# [WORK TASK]
Check each line of the data, and copy those where "failed" appears.

# [EXERCISE MATERIAL]

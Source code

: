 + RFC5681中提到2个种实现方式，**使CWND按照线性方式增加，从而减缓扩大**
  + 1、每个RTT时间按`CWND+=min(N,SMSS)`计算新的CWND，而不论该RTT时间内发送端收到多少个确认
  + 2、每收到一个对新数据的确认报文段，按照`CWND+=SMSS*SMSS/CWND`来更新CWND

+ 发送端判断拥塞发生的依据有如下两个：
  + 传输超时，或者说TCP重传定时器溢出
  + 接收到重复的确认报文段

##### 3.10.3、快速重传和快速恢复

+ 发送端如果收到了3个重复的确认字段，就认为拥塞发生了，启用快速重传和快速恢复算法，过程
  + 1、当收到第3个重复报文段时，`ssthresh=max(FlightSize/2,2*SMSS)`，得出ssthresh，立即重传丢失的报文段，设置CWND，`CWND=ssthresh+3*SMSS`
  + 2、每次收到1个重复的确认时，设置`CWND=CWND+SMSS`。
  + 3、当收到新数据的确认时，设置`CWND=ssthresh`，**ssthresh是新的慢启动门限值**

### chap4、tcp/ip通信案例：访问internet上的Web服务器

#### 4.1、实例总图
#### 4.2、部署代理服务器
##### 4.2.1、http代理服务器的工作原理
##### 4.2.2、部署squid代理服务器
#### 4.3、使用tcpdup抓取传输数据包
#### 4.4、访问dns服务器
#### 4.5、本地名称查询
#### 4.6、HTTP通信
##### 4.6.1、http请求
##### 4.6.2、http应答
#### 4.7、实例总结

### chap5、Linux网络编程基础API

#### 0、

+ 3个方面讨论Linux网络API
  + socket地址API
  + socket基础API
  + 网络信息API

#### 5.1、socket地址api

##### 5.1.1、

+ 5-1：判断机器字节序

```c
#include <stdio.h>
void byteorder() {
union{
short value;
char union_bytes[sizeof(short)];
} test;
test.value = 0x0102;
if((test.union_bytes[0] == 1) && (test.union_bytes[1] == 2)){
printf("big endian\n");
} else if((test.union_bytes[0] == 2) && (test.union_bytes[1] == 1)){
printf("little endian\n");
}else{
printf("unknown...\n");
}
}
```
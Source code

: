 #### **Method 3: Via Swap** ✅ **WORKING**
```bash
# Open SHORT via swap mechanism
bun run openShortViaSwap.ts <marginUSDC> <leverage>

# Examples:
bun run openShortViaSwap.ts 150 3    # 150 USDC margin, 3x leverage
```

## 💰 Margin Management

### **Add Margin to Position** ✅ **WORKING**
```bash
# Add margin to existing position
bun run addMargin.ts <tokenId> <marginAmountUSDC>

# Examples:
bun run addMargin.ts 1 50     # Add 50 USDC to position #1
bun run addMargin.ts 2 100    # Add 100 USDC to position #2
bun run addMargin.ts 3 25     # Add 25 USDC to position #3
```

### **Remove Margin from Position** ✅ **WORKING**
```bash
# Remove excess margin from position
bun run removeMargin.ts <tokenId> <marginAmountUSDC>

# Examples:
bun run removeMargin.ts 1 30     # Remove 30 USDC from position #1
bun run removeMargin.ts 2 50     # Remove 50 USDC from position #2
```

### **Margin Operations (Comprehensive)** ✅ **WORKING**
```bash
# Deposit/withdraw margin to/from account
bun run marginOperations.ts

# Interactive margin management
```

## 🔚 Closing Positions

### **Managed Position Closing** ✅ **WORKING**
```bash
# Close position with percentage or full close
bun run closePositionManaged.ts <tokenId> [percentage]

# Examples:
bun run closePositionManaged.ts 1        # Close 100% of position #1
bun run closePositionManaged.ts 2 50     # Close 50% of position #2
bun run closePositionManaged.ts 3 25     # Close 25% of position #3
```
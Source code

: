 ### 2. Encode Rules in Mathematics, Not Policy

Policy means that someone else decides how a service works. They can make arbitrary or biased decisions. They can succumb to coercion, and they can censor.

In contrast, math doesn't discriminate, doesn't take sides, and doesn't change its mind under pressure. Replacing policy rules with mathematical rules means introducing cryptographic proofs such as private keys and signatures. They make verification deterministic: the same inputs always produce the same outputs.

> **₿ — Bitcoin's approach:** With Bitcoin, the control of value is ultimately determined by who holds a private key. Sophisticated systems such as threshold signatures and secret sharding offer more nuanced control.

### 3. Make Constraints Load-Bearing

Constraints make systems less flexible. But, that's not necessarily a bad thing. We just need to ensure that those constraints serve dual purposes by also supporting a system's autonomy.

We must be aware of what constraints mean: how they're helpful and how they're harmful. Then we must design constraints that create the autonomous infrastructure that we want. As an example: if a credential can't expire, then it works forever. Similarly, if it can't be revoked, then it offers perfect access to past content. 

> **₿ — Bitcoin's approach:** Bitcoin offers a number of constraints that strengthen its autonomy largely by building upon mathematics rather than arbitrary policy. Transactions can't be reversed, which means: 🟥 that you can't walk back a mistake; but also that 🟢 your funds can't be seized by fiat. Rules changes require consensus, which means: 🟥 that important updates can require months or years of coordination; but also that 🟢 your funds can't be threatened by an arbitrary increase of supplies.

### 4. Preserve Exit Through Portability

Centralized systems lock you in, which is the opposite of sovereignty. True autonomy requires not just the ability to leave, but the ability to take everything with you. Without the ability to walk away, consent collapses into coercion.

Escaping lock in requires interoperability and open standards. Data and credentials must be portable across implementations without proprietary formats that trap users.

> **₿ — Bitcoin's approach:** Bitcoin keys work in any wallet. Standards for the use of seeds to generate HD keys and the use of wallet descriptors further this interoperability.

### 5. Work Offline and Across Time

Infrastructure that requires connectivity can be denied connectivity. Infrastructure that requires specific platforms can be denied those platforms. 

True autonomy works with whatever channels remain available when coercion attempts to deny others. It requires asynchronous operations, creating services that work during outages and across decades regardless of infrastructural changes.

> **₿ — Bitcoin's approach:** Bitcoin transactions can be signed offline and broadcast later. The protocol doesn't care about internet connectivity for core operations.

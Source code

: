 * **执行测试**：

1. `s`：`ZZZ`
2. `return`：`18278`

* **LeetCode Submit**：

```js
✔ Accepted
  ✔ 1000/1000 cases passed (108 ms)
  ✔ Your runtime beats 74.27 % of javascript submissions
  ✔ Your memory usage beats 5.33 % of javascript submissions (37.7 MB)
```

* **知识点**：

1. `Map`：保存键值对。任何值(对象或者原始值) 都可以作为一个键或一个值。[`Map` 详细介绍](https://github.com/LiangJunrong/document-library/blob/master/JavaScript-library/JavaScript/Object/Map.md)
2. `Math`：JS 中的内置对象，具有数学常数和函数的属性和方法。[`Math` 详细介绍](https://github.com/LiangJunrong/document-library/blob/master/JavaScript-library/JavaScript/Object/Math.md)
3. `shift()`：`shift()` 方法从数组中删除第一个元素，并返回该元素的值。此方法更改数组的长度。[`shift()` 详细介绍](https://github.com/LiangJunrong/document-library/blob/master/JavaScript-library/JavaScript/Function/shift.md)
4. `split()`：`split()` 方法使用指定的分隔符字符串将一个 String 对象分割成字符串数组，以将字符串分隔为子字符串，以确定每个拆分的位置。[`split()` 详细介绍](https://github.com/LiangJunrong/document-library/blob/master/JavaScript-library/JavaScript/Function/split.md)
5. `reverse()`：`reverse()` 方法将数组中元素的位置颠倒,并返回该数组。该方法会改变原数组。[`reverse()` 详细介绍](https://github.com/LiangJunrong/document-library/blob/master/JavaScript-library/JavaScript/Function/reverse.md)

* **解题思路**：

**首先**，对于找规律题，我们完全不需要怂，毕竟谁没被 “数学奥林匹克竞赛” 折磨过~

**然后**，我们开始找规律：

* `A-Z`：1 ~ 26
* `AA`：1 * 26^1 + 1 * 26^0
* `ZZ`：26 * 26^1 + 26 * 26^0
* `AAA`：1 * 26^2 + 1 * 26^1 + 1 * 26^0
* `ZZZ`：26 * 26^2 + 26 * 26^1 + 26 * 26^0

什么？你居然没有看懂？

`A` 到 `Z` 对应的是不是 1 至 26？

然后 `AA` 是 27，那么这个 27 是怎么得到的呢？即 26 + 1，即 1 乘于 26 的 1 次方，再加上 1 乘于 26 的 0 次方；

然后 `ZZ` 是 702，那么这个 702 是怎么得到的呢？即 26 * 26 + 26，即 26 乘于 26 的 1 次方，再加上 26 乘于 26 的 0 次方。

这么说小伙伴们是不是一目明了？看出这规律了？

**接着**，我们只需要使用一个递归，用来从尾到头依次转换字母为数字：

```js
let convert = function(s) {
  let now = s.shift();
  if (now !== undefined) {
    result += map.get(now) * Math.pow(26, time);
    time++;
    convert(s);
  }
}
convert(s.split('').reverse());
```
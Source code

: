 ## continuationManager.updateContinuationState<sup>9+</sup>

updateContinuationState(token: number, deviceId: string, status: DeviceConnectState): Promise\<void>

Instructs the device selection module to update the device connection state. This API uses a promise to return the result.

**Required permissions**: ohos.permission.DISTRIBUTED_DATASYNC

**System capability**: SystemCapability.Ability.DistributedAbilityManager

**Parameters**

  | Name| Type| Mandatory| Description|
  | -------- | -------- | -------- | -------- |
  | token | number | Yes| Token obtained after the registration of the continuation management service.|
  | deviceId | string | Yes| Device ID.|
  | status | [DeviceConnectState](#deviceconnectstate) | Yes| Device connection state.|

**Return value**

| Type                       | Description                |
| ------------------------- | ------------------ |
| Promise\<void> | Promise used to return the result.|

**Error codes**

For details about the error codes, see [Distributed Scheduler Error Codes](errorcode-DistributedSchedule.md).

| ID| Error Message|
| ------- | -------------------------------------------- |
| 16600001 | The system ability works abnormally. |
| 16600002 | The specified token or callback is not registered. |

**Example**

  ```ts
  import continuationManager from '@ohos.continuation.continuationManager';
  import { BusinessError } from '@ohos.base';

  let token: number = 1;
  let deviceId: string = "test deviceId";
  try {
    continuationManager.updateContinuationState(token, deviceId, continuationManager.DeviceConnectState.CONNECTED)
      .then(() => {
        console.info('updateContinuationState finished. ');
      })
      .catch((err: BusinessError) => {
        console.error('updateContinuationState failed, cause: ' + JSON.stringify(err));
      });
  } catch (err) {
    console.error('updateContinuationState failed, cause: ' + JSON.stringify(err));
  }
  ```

# [ANSWER BELOW]
        console.error('updateContinuationState failed, cause: ' + JSON.stringify(err));
    console.error('updateContinuationState failed, cause: ' + JSON.stringify(err));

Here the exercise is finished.